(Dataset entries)
-- Opening Marker --
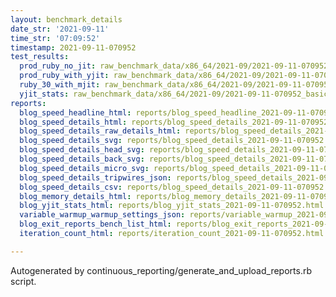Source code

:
 ```yaml
---
layout: benchmark_details
date_str: '2021-09-11'
time_str: '07:09:52'
timestamp: 2021-09-11-070952
test_results:
  prod_ruby_no_jit: raw_benchmark_data/x86_64/2021-09/2021-09-11-070952_basic_benchmark_prod_ruby_no_jit.json
  prod_ruby_with_yjit: raw_benchmark_data/x86_64/2021-09/2021-09-11-070952_basic_benchmark_prod_ruby_with_yjit.json
  ruby_30_with_mjit: raw_benchmark_data/x86_64/2021-09/2021-09-11-070952_basic_benchmark_ruby_30_with_mjit.json
  yjit_stats: raw_benchmark_data/x86_64/2021-09/2021-09-11-070952_basic_benchmark_yjit_stats.json
reports:
  blog_speed_headline_html: reports/blog_speed_headline_2021-09-11-070952.html
  blog_speed_details_html: reports/blog_speed_details_2021-09-11-070952.html
  blog_speed_details_raw_details_html: reports/blog_speed_details_2021-09-11-070952.raw_details.html
  blog_speed_details_svg: reports/blog_speed_details_2021-09-11-070952.svg
  blog_speed_details_head_svg: reports/blog_speed_details_2021-09-11-070952.head.svg
  blog_speed_details_back_svg: reports/blog_speed_details_2021-09-11-070952.back.svg
  blog_speed_details_micro_svg: reports/blog_speed_details_2021-09-11-070952.micro.svg
  blog_speed_details_tripwires_json: reports/blog_speed_details_2021-09-11-070952.tripwires.json
  blog_speed_details_csv: reports/blog_speed_details_2021-09-11-070952.csv
  blog_memory_details_html: reports/blog_memory_details_2021-09-11-070952.html
  blog_yjit_stats_html: reports/blog_yjit_stats_2021-09-11-070952.html
  variable_warmup_warmup_settings_json: reports/variable_warmup_2021-09-11-070952.warmup_settings.json
  blog_exit_reports_bench_list_html: reports/blog_exit_reports_2021-09-11-070952.bench_list.html
  iteration_count_html: reports/iteration_count_2021-09-11-070952.html

---
```

Autogenerated by continuous_reporting/generate_and_upload_reports.rb script.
-- Closing Marker --
§ **Task to complete**: Search the records for the string "json" and return every line in which it occurs.

§ **Reply**:
  prod_ruby_no_jit: raw_benchmark_data/x86_64/2021-09/2021-09-11-070952_basic_benchmark_prod_ruby_no_jit.json
  prod_ruby_with_yjit: raw_benchmark_data/x86_64/2021-09/2021-09-11-070952_basic_benchmark_prod_ruby_with_yjit.json
  ruby_30_with_mjit: raw_benchmark_data/x86_64/2021-09/2021-09-11-070952_basic_benchmark_ruby_30_with_mjit.json
  yjit_stats: raw_benchmark_data/x86_64/2021-09/2021-09-11-070952_basic_benchmark_yjit_stats.json
  blog_speed_details_tripwires_json: reports/blog_speed_details_2021-09-11-070952.tripwires.json
  variable_warmup_warmup_settings_json: reports/variable_warmup_2021-09-11-070952.warmup_settings.json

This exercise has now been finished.